**Exercise prompt**
Below are some records. Pull every line that contains the word "Oregon".

[Saved data entries]
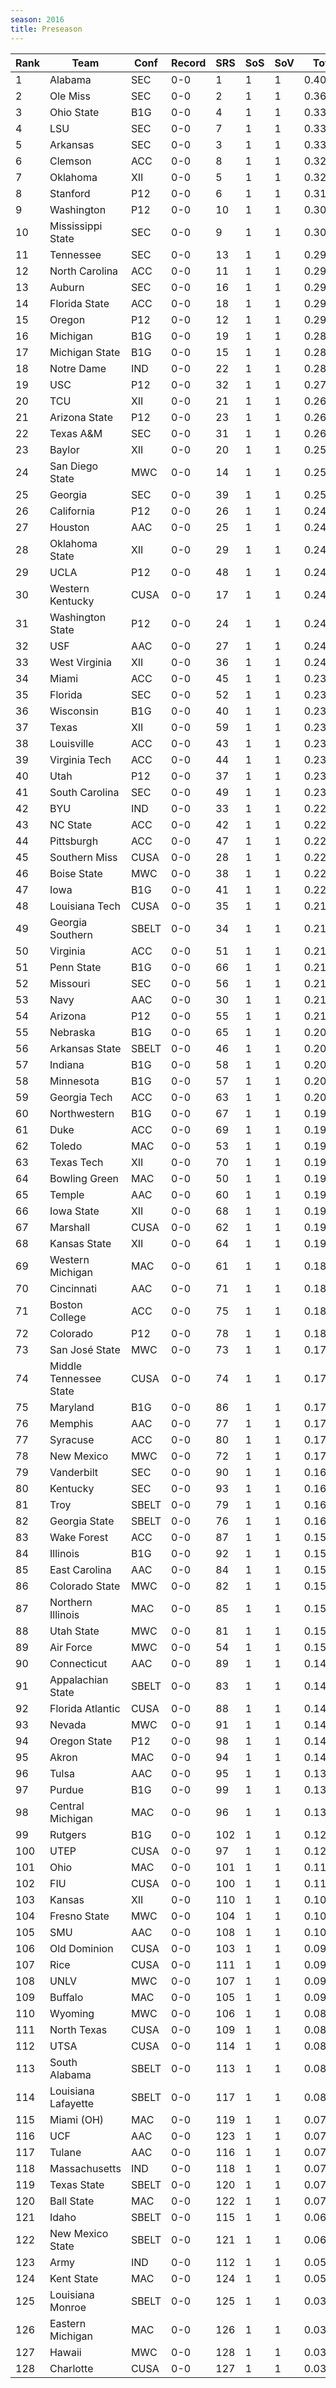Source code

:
 ```yaml
---
season: 2016
title: Preseason
---
```

<table class="display"><thead><tr><th>Rank</th><th>Team</th><th>Conf</th><th>Record</th><th>SRS</th><th>SoS</th><th>SoV</th><th>Total</th></tr></thead><tbody>
<tr><td>1</td><td>Alabama</td><td>SEC</td><td>0-0</td><td>1</td><td>1</td><td>1</td><td>0.40000</td></tr>
<tr><td>2</td><td>Ole Miss</td><td>SEC</td><td>0-0</td><td>2</td><td>1</td><td>1</td><td>0.36559</td></tr>
<tr><td>3</td><td>Ohio State</td><td>B1G</td><td>0-0</td><td>4</td><td>1</td><td>1</td><td>0.33504</td></tr>
<tr><td>4</td><td>LSU</td><td>SEC</td><td>0-0</td><td>7</td><td>1</td><td>1</td><td>0.33334</td></tr>
<tr><td>5</td><td>Arkansas</td><td>SEC</td><td>0-0</td><td>3</td><td>1</td><td>1</td><td>0.33285</td></tr>
<tr><td>6</td><td>Clemson</td><td>ACC</td><td>0-0</td><td>8</td><td>1</td><td>1</td><td>0.32288</td></tr>
<tr><td>7</td><td>Oklahoma</td><td>XII</td><td>0-0</td><td>5</td><td>1</td><td>1</td><td>0.32103</td></tr>
<tr><td>8</td><td>Stanford</td><td>P12</td><td>0-0</td><td>6</td><td>1</td><td>1</td><td>0.31998</td></tr>
<tr><td>9</td><td>Washington</td><td>P12</td><td>0-0</td><td>10</td><td>1</td><td>1</td><td>0.30175</td></tr>
<tr><td>10</td><td>Mississippi State</td><td>SEC</td><td>0-0</td><td>9</td><td>1</td><td>1</td><td>0.30147</td></tr>
<tr><td>11</td><td>Tennessee</td><td>SEC</td><td>0-0</td><td>13</td><td>1</td><td>1</td><td>0.29553</td></tr>
<tr><td>12</td><td>North Carolina</td><td>ACC</td><td>0-0</td><td>11</td><td>1</td><td>1</td><td>0.29428</td></tr>
<tr><td>13</td><td>Auburn</td><td>SEC</td><td>0-0</td><td>16</td><td>1</td><td>1</td><td>0.29290</td></tr>
<tr><td>14</td><td>Florida State</td><td>ACC</td><td>0-0</td><td>18</td><td>1</td><td>1</td><td>0.29180</td></tr>
<tr><td>15</td><td>Oregon</td><td>P12</td><td>0-0</td><td>12</td><td>1</td><td>1</td><td>0.29168</td></tr>
<tr><td>16</td><td>Michigan</td><td>B1G</td><td>0-0</td><td>19</td><td>1</td><td>1</td><td>0.28524</td></tr>
<tr><td>17</td><td>Michigan State</td><td>B1G</td><td>0-0</td><td>15</td><td>1</td><td>1</td><td>0.28382</td></tr>
<tr><td>18</td><td>Notre Dame</td><td>IND</td><td>0-0</td><td>22</td><td>1</td><td>1</td><td>0.28023</td></tr>
<tr><td>19</td><td>USC</td><td>P12</td><td>0-0</td><td>32</td><td>1</td><td>1</td><td>0.27359</td></tr>
<tr><td>20</td><td>TCU</td><td>XII</td><td>0-0</td><td>21</td><td>1</td><td>1</td><td>0.26463</td></tr>
<tr><td>21</td><td>Arizona State</td><td>P12</td><td>0-0</td><td>23</td><td>1</td><td>1</td><td>0.26112</td></tr>
<tr><td>22</td><td>Texas A&M</td><td>SEC</td><td>0-0</td><td>31</td><td>1</td><td>1</td><td>0.26109</td></tr>
<tr><td>23</td><td>Baylor</td><td>XII</td><td>0-0</td><td>20</td><td>1</td><td>1</td><td>0.25987</td></tr>
<tr><td>24</td><td>San Diego State</td><td>MWC</td><td>0-0</td><td>14</td><td>1</td><td>1</td><td>0.25867</td></tr>
<tr><td>25</td><td>Georgia</td><td>SEC</td><td>0-0</td><td>39</td><td>1</td><td>1</td><td>0.25866</td></tr>
<tr><td>26</td><td>California</td><td>P12</td><td>0-0</td><td>26</td><td>1</td><td>1</td><td>0.24846</td></tr>
<tr><td>27</td><td>Houston</td><td>AAC</td><td>0-0</td><td>25</td><td>1</td><td>1</td><td>0.24593</td></tr>
<tr><td>28</td><td>Oklahoma State</td><td>XII</td><td>0-0</td><td>29</td><td>1</td><td>1</td><td>0.24404</td></tr>
<tr><td>29</td><td>UCLA</td><td>P12</td><td>0-0</td><td>48</td><td>1</td><td>1</td><td>0.24318</td></tr>
<tr><td>30</td><td>Western Kentucky</td><td>CUSA</td><td>0-0</td><td>17</td><td>1</td><td>1</td><td>0.24299</td></tr>
<tr><td>31</td><td>Washington State</td><td>P12</td><td>0-0</td><td>24</td><td>1</td><td>1</td><td>0.24255</td></tr>
<tr><td>32</td><td>USF</td><td>AAC</td><td>0-0</td><td>27</td><td>1</td><td>1</td><td>0.24105</td></tr>
<tr><td>33</td><td>West Virginia</td><td>XII</td><td>0-0</td><td>36</td><td>1</td><td>1</td><td>0.24054</td></tr>
<tr><td>34</td><td>Miami</td><td>ACC</td><td>0-0</td><td>45</td><td>1</td><td>1</td><td>0.23984</td></tr>
<tr><td>35</td><td>Florida</td><td>SEC</td><td>0-0</td><td>52</td><td>1</td><td>1</td><td>0.23500</td></tr>
<tr><td>36</td><td>Wisconsin</td><td>B1G</td><td>0-0</td><td>40</td><td>1</td><td>1</td><td>0.23428</td></tr>
<tr><td>37</td><td>Texas</td><td>XII</td><td>0-0</td><td>59</td><td>1</td><td>1</td><td>0.23333</td></tr>
<tr><td>38</td><td>Louisville</td><td>ACC</td><td>0-0</td><td>43</td><td>1</td><td>1</td><td>0.23209</td></tr>
<tr><td>39</td><td>Virginia Tech</td><td>ACC</td><td>0-0</td><td>44</td><td>1</td><td>1</td><td>0.23087</td></tr>
<tr><td>40</td><td>Utah</td><td>P12</td><td>0-0</td><td>37</td><td>1</td><td>1</td><td>0.23073</td></tr>
<tr><td>41</td><td>South Carolina</td><td>SEC</td><td>0-0</td><td>49</td><td>1</td><td>1</td><td>0.23003</td></tr>
<tr><td>42</td><td>BYU</td><td>IND</td><td>0-0</td><td>33</td><td>1</td><td>1</td><td>0.22968</td></tr>
<tr><td>43</td><td>NC State</td><td>ACC</td><td>0-0</td><td>42</td><td>1</td><td>1</td><td>0.22817</td></tr>
<tr><td>44</td><td>Pittsburgh</td><td>ACC</td><td>0-0</td><td>47</td><td>1</td><td>1</td><td>0.22698</td></tr>
<tr><td>45</td><td>Southern Miss</td><td>CUSA</td><td>0-0</td><td>28</td><td>1</td><td>1</td><td>0.22616</td></tr>
<tr><td>46</td><td>Boise State</td><td>MWC</td><td>0-0</td><td>38</td><td>1</td><td>1</td><td>0.22531</td></tr>
<tr><td>47</td><td>Iowa</td><td>B1G</td><td>0-0</td><td>41</td><td>1</td><td>1</td><td>0.22479</td></tr>
<tr><td>48</td><td>Louisiana Tech</td><td>CUSA</td><td>0-0</td><td>35</td><td>1</td><td>1</td><td>0.21936</td></tr>
<tr><td>49</td><td>Georgia Southern</td><td>SBELT</td><td>0-0</td><td>34</td><td>1</td><td>1</td><td>0.21812</td></tr>
<tr><td>50</td><td>Virginia</td><td>ACC</td><td>0-0</td><td>51</td><td>1</td><td>1</td><td>0.21739</td></tr>
<tr><td>51</td><td>Penn State</td><td>B1G</td><td>0-0</td><td>66</td><td>1</td><td>1</td><td>0.21494</td></tr>
<tr><td>52</td><td>Missouri</td><td>SEC</td><td>0-0</td><td>56</td><td>1</td><td>1</td><td>0.21216</td></tr>
<tr><td>53</td><td>Navy</td><td>AAC</td><td>0-0</td><td>30</td><td>1</td><td>1</td><td>0.21134</td></tr>
<tr><td>54</td><td>Arizona</td><td>P12</td><td>0-0</td><td>55</td><td>1</td><td>1</td><td>0.21107</td></tr>
<tr><td>55</td><td>Nebraska</td><td>B1G</td><td>0-0</td><td>65</td><td>1</td><td>1</td><td>0.20981</td></tr>
<tr><td>56</td><td>Arkansas State</td><td>SBELT</td><td>0-0</td><td>46</td><td>1</td><td>1</td><td>0.20814</td></tr>
<tr><td>57</td><td>Indiana</td><td>B1G</td><td>0-0</td><td>58</td><td>1</td><td>1</td><td>0.20441</td></tr>
<tr><td>58</td><td>Minnesota</td><td>B1G</td><td>0-0</td><td>57</td><td>1</td><td>1</td><td>0.20141</td></tr>
<tr><td>59</td><td>Georgia Tech</td><td>ACC</td><td>0-0</td><td>63</td><td>1</td><td>1</td><td>0.20041</td></tr>
<tr><td>60</td><td>Northwestern</td><td>B1G</td><td>0-0</td><td>67</td><td>1</td><td>1</td><td>0.19996</td></tr>
<tr><td>61</td><td>Duke</td><td>ACC</td><td>0-0</td><td>69</td><td>1</td><td>1</td><td>0.19823</td></tr>
<tr><td>62</td><td>Toledo</td><td>MAC</td><td>0-0</td><td>53</td><td>1</td><td>1</td><td>0.19772</td></tr>
<tr><td>63</td><td>Texas Tech</td><td>XII</td><td>0-0</td><td>70</td><td>1</td><td>1</td><td>0.19715</td></tr>
<tr><td>64</td><td>Bowling Green</td><td>MAC</td><td>0-0</td><td>50</td><td>1</td><td>1</td><td>0.19642</td></tr>
<tr><td>65</td><td>Temple</td><td>AAC</td><td>0-0</td><td>60</td><td>1</td><td>1</td><td>0.19618</td></tr>
<tr><td>66</td><td>Iowa State</td><td>XII</td><td>0-0</td><td>68</td><td>1</td><td>1</td><td>0.19334</td></tr>
<tr><td>67</td><td>Marshall</td><td>CUSA</td><td>0-0</td><td>62</td><td>1</td><td>1</td><td>0.19173</td></tr>
<tr><td>68</td><td>Kansas State</td><td>XII</td><td>0-0</td><td>64</td><td>1</td><td>1</td><td>0.19130</td></tr>
<tr><td>69</td><td>Western Michigan</td><td>MAC</td><td>0-0</td><td>61</td><td>1</td><td>1</td><td>0.18990</td></tr>
<tr><td>70</td><td>Cincinnati</td><td>AAC</td><td>0-0</td><td>71</td><td>1</td><td>1</td><td>0.18807</td></tr>
<tr><td>71</td><td>Boston College</td><td>ACC</td><td>0-0</td><td>75</td><td>1</td><td>1</td><td>0.18414</td></tr>
<tr><td>72</td><td>Colorado</td><td>P12</td><td>0-0</td><td>78</td><td>1</td><td>1</td><td>0.18044</td></tr>
<tr><td>73</td><td>San José State</td><td>MWC</td><td>0-0</td><td>73</td><td>1</td><td>1</td><td>0.17521</td></tr>
<tr><td>74</td><td>Middle Tennessee State</td><td>CUSA</td><td>0-0</td><td>74</td><td>1</td><td>1</td><td>0.17487</td></tr>
<tr><td>75</td><td>Maryland</td><td>B1G</td><td>0-0</td><td>86</td><td>1</td><td>1</td><td>0.17473</td></tr>
<tr><td>76</td><td>Memphis</td><td>AAC</td><td>0-0</td><td>77</td><td>1</td><td>1</td><td>0.17452</td></tr>
<tr><td>77</td><td>Syracuse</td><td>ACC</td><td>0-0</td><td>80</td><td>1</td><td>1</td><td>0.17190</td></tr>
<tr><td>78</td><td>New Mexico</td><td>MWC</td><td>0-0</td><td>72</td><td>1</td><td>1</td><td>0.17119</td></tr>
<tr><td>79</td><td>Vanderbilt</td><td>SEC</td><td>0-0</td><td>90</td><td>1</td><td>1</td><td>0.16958</td></tr>
<tr><td>80</td><td>Kentucky</td><td>SEC</td><td>0-0</td><td>93</td><td>1</td><td>1</td><td>0.16435</td></tr>
<tr><td>81</td><td>Troy</td><td>SBELT</td><td>0-0</td><td>79</td><td>1</td><td>1</td><td>0.16303</td></tr>
<tr><td>82</td><td>Georgia State</td><td>SBELT</td><td>0-0</td><td>76</td><td>1</td><td>1</td><td>0.16085</td></tr>
<tr><td>83</td><td>Wake Forest</td><td>ACC</td><td>0-0</td><td>87</td><td>1</td><td>1</td><td>0.15964</td></tr>
<tr><td>84</td><td>Illinois</td><td>B1G</td><td>0-0</td><td>92</td><td>1</td><td>1</td><td>0.15917</td></tr>
<tr><td>85</td><td>East Carolina</td><td>AAC</td><td>0-0</td><td>84</td><td>1</td><td>1</td><td>0.15882</td></tr>
<tr><td>86</td><td>Colorado State</td><td>MWC</td><td>0-0</td><td>82</td><td>1</td><td>1</td><td>0.15850</td></tr>
<tr><td>87</td><td>Northern Illinois</td><td>MAC</td><td>0-0</td><td>85</td><td>1</td><td>1</td><td>0.15437</td></tr>
<tr><td>88</td><td>Utah State</td><td>MWC</td><td>0-0</td><td>81</td><td>1</td><td>1</td><td>0.15414</td></tr>
<tr><td>89</td><td>Air Force</td><td>MWC</td><td>0-0</td><td>54</td><td>1</td><td>1</td><td>0.15101</td></tr>
<tr><td>90</td><td>Connecticut</td><td>AAC</td><td>0-0</td><td>89</td><td>1</td><td>1</td><td>0.14884</td></tr>
<tr><td>91</td><td>Appalachian State</td><td>SBELT</td><td>0-0</td><td>83</td><td>1</td><td>1</td><td>0.14810</td></tr>
<tr><td>92</td><td>Florida Atlantic</td><td>CUSA</td><td>0-0</td><td>88</td><td>1</td><td>1</td><td>0.14726</td></tr>
<tr><td>93</td><td>Nevada</td><td>MWC</td><td>0-0</td><td>91</td><td>1</td><td>1</td><td>0.14487</td></tr>
<tr><td>94</td><td>Oregon State</td><td>P12</td><td>0-0</td><td>98</td><td>1</td><td>1</td><td>0.14308</td></tr>
<tr><td>95</td><td>Akron</td><td>MAC</td><td>0-0</td><td>94</td><td>1</td><td>1</td><td>0.14084</td></tr>
<tr><td>96</td><td>Tulsa</td><td>AAC</td><td>0-0</td><td>95</td><td>1</td><td>1</td><td>0.13588</td></tr>
<tr><td>97</td><td>Purdue</td><td>B1G</td><td>0-0</td><td>99</td><td>1</td><td>1</td><td>0.13234</td></tr>
<tr><td>98</td><td>Central Michigan</td><td>MAC</td><td>0-0</td><td>96</td><td>1</td><td>1</td><td>0.13108</td></tr>
<tr><td>99</td><td>Rutgers</td><td>B1G</td><td>0-0</td><td>102</td><td>1</td><td>1</td><td>0.12416</td></tr>
<tr><td>100</td><td>UTEP</td><td>CUSA</td><td>0-0</td><td>97</td><td>1</td><td>1</td><td>0.12013</td></tr>
<tr><td>101</td><td>Ohio</td><td>MAC</td><td>0-0</td><td>101</td><td>1</td><td>1</td><td>0.11366</td></tr>
<tr><td>102</td><td>FIU</td><td>CUSA</td><td>0-0</td><td>100</td><td>1</td><td>1</td><td>0.11304</td></tr>
<tr><td>103</td><td>Kansas</td><td>XII</td><td>0-0</td><td>110</td><td>1</td><td>1</td><td>0.10264</td></tr>
<tr><td>104</td><td>Fresno State</td><td>MWC</td><td>0-0</td><td>104</td><td>1</td><td>1</td><td>0.10223</td></tr>
<tr><td>105</td><td>SMU</td><td>AAC</td><td>0-0</td><td>108</td><td>1</td><td>1</td><td>0.10186</td></tr>
<tr><td>106</td><td>Old Dominion</td><td>CUSA</td><td>0-0</td><td>103</td><td>1</td><td>1</td><td>0.09864</td></tr>
<tr><td>107</td><td>Rice</td><td>CUSA</td><td>0-0</td><td>111</td><td>1</td><td>1</td><td>0.09222</td></tr>
<tr><td>108</td><td>UNLV</td><td>MWC</td><td>0-0</td><td>107</td><td>1</td><td>1</td><td>0.09184</td></tr>
<tr><td>109</td><td>Buffalo</td><td>MAC</td><td>0-0</td><td>105</td><td>1</td><td>1</td><td>0.09184</td></tr>
<tr><td>110</td><td>Wyoming</td><td>MWC</td><td>0-0</td><td>106</td><td>1</td><td>1</td><td>0.08856</td></tr>
<tr><td>111</td><td>North Texas</td><td>CUSA</td><td>0-0</td><td>109</td><td>1</td><td>1</td><td>0.08786</td></tr>
<tr><td>112</td><td>UTSA</td><td>CUSA</td><td>0-0</td><td>114</td><td>1</td><td>1</td><td>0.08077</td></tr>
<tr><td>113</td><td>South Alabama</td><td>SBELT</td><td>0-0</td><td>113</td><td>1</td><td>1</td><td>0.08073</td></tr>
<tr><td>114</td><td>Louisiana Lafayette</td><td>SBELT</td><td>0-0</td><td>117</td><td>1</td><td>1</td><td>0.08042</td></tr>
<tr><td>115</td><td>Miami (OH)</td><td>MAC</td><td>0-0</td><td>119</td><td>1</td><td>1</td><td>0.07915</td></tr>
<tr><td>116</td><td>UCF</td><td>AAC</td><td>0-0</td><td>123</td><td>1</td><td>1</td><td>0.07745</td></tr>
<tr><td>117</td><td>Tulane</td><td>AAC</td><td>0-0</td><td>116</td><td>1</td><td>1</td><td>0.07709</td></tr>
<tr><td>118</td><td>Massachusetts</td><td>IND</td><td>0-0</td><td>118</td><td>1</td><td>1</td><td>0.07420</td></tr>
<tr><td>119</td><td>Texas State</td><td>SBELT</td><td>0-0</td><td>120</td><td>1</td><td>1</td><td>0.07179</td></tr>
<tr><td>120</td><td>Ball State</td><td>MAC</td><td>0-0</td><td>122</td><td>1</td><td>1</td><td>0.07150</td></tr>
<tr><td>121</td><td>Idaho</td><td>SBELT</td><td>0-0</td><td>115</td><td>1</td><td>1</td><td>0.06469</td></tr>
<tr><td>122</td><td>New Mexico State</td><td>SBELT</td><td>0-0</td><td>121</td><td>1</td><td>1</td><td>0.06239</td></tr>
<tr><td>123</td><td>Army</td><td>IND</td><td>0-0</td><td>112</td><td>1</td><td>1</td><td>0.05709</td></tr>
<tr><td>124</td><td>Kent State</td><td>MAC</td><td>0-0</td><td>124</td><td>1</td><td>1</td><td>0.05215</td></tr>
<tr><td>125</td><td>Louisiana Monroe</td><td>SBELT</td><td>0-0</td><td>125</td><td>1</td><td>1</td><td>0.03827</td></tr>
<tr><td>126</td><td>Eastern Michigan</td><td>MAC</td><td>0-0</td><td>126</td><td>1</td><td>1</td><td>0.03719</td></tr>
<tr><td>127</td><td>Hawaii</td><td>MWC</td><td>0-0</td><td>128</td><td>1</td><td>1</td><td>0.03629</td></tr>
<tr><td>128</td><td>Charlotte</td><td>CUSA</td><td>0-0</td><td>127</td><td>1</td><td>1</td><td>0.03081</td></tr>
</tbody></table>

**Answer space**
<tr><td>15</td><td>Oregon</td><td>P12</td><td>0-0</td><td>12</td><td>1</td><td>1</td><td>0.29168</td></tr>
<tr><td>94</td><td>Oregon State</td><td>P12</td><td>0-0</td><td>98</td><td>1</td><td>1</td><td>0.14308</td></tr>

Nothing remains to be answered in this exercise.